I’m not saying the church should never be involved, there is a time for that, but not before you have loved those children through sacrificial living. Not until you have wrapped your arms around them–or put your hand on their shoulders, if you’re not a ‘hugsy’ family–and prayed with them and for them. Not until you have blessed them and repented for your failures.

Men, your sons and daughters want you to notice them. They want you to fight for them. They want you to get your hands bloody and slay the spiritual dragons in their path. To dress the dragon right, merely gives it power, because it blends in and cannot be seen. While that can give you temporary peace, God forbid that it be given that kind of hidden power. Don’t let the external be the focus, when God has called you to fight for the soul and spirit. Yes, teach the practical ‘living it out’, by being a trustworthy example, but enter into battle with them, close up. Stand between them and the dragon, so that they are not so consumed with fighting the dragon, that they miss connecting with God.

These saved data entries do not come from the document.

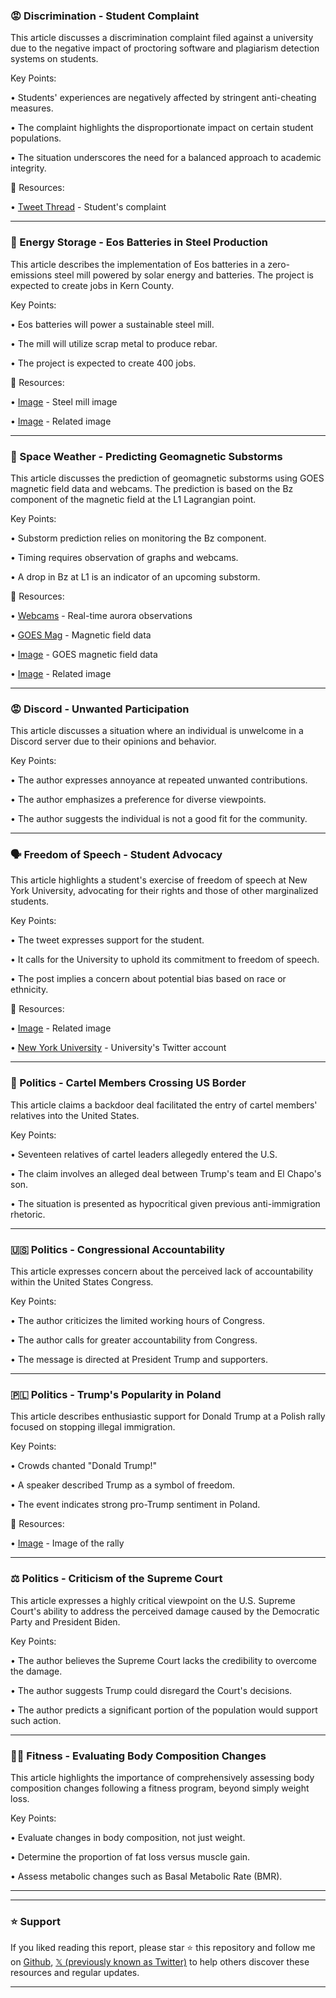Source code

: ### 😡 Discrimination - Student Complaint

This article discusses a discrimination complaint filed against a university due to the negative impact of proctoring software and plagiarism detection systems on students.

Key Points:

• Students' experiences are negatively affected by stringent anti-cheating measures.


• The complaint highlights the disproportionate impact on certain student populations.


• The situation underscores the need for a balanced approach to academic integrity.



🔗 Resources:

• [Tweet Thread](https://x.com/teasmithau/status/1923587606509756580) - Student's complaint


---

### 🚀  Energy Storage - Eos Batteries in Steel Production

This article describes the implementation of Eos batteries in a zero-emissions steel mill powered by solar energy and batteries.  The project is expected to create jobs in Kern County.

Key Points:

• Eos batteries will power a sustainable steel mill.


• The mill will utilize scrap metal to produce rebar.


• The project is expected to create 400 jobs.



🔗 Resources:

• [Image](https://pbs.twimg.com/amplify_video_thumb/1923567123084816384/img/TrHdsU9pbf9cXeem.jpg) - Steel mill image


• [Image](https://pbs.twimg.com/media/GrB6HFsWsAE3pMx?format=jpg&name=240x240) - Related image


---

### 🌌 Space Weather - Predicting Geomagnetic Substorms

This article discusses the prediction of geomagnetic substorms using GOES magnetic field data and webcams.  The prediction is based on the Bz component of the magnetic field at the L1 Lagrangian point.

Key Points:

• Substorm prediction relies on monitoring the Bz component.


• Timing requires observation of graphs and webcams.


• A drop in Bz at L1 is an indicator of an upcoming substorm.



🔗 Resources:

• [Webcams](https://go.theauroraguy.com/webcams) - Real-time aurora observations


• [GOES Mag](https://go.theauroraguy.com/goesmag) - Magnetic field data


• [Image](https://pbs.twimg.com/media/GrH0JbpWcAA7yfH?format=jpg&name=small) - GOES magnetic field data


• [Image](https://pbs.twimg.com/media/GrHwt6tXEAAMtqL?format=jpg&name=240x240) - Related image


---

### 😡 Discord - Unwanted Participation

This article discusses a situation where an individual is unwelcome in a Discord server due to their opinions and behavior.

Key Points:

• The author expresses annoyance at repeated unwanted contributions.


• The author emphasizes a preference for diverse viewpoints.


• The author suggests the individual is not a good fit for the community.



---

### 🗣️ Freedom of Speech - Student Advocacy

This article highlights a student's exercise of freedom of speech at New York University, advocating for their rights and those of other marginalized students.

Key Points:

• The tweet expresses support for the student.


• It calls for the University to uphold its commitment to freedom of speech.


• The post implies a concern about potential bias based on race or ethnicity.



🔗 Resources:

• [Image](https://pbs.twimg.com/amplify_video_thumb/1923025697628446721/img/N37VwiD9SY_L2aQs.jpg) - Related image


• [New York University](https://x.com/nyuniversity) - University's Twitter account


---

### 🚨 Politics - Cartel Members Crossing US Border

This article claims a backdoor deal facilitated the entry of cartel members' relatives into the United States.

Key Points:

• Seventeen relatives of cartel leaders allegedly entered the U.S.


• The claim involves an alleged deal between Trump's team and El Chapo's son.


• The situation is presented as hypocritical given previous anti-immigration rhetoric.



---

### 🇺🇸 Politics - Congressional Accountability

This article expresses concern about the perceived lack of accountability within the United States Congress.

Key Points:

• The author criticizes the limited working hours of Congress.


• The author calls for greater accountability from Congress.


• The message is directed at President Trump and supporters.


---

### 🇵🇱 Politics - Trump's Popularity in Poland

This article describes enthusiastic support for Donald Trump at a Polish rally focused on stopping illegal immigration.

Key Points:

• Crowds chanted "Donald Trump!"


• A speaker described Trump as a symbol of freedom.


• The event indicates strong pro-Trump sentiment in Poland.



🔗 Resources:

• [Image](https://pbs.twimg.com/amplify_video_thumb/1923563433380749312/img/_zRgfsigHQh1hy_0.jpg) - Image of the rally


---

### ⚖️ Politics - Criticism of the Supreme Court

This article expresses a highly critical viewpoint on the U.S. Supreme Court's ability to address the perceived damage caused by the Democratic Party and President Biden.

Key Points:

• The author believes the Supreme Court lacks the credibility to overcome the damage.


• The author suggests Trump could disregard the Court's decisions.


• The author predicts a significant portion of the population would support such action.


---

### 🏋️‍♀️ Fitness - Evaluating Body Composition Changes

This article highlights the importance of comprehensively assessing body composition changes following a fitness program, beyond simply weight loss.

Key Points:

• Evaluate changes in body composition, not just weight.


• Determine the proportion of fat loss versus muscle gain.


• Assess metabolic changes such as Basal Metabolic Rate (BMR).



---


---

### ⭐️ Support

If you liked reading this report, please star ⭐️ this repository and follow me on [Github](https://github.com/Drix10), [𝕏 (previously known as Twitter)](https://x.com/DRIX_10_) to help others discover these resources and regular updates.

---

And, finally, allow your children to battle with God. No one gets closer to God, than the one who wrestles with Him. To wrestle, one must touch, and to touch God is to experience life. It is the young man or woman, who has never wrestled with God, who is most at risk of never truly knowing God. And it is much safer for them to wrestle with God, than to wrestle with the enemy or even a religious system. God has their best interest at heart, in the purest sense.

If you have never wrestled with God, if you have been so busy wrestling with religion or fighting with your family that you have neglected to ask God the hard questions, as  King David did, then start there. When you wrestle, you give your wife and children permission to wrestle and you give God permission to be God.

Men of God, will you stand once again in the authority God has given you?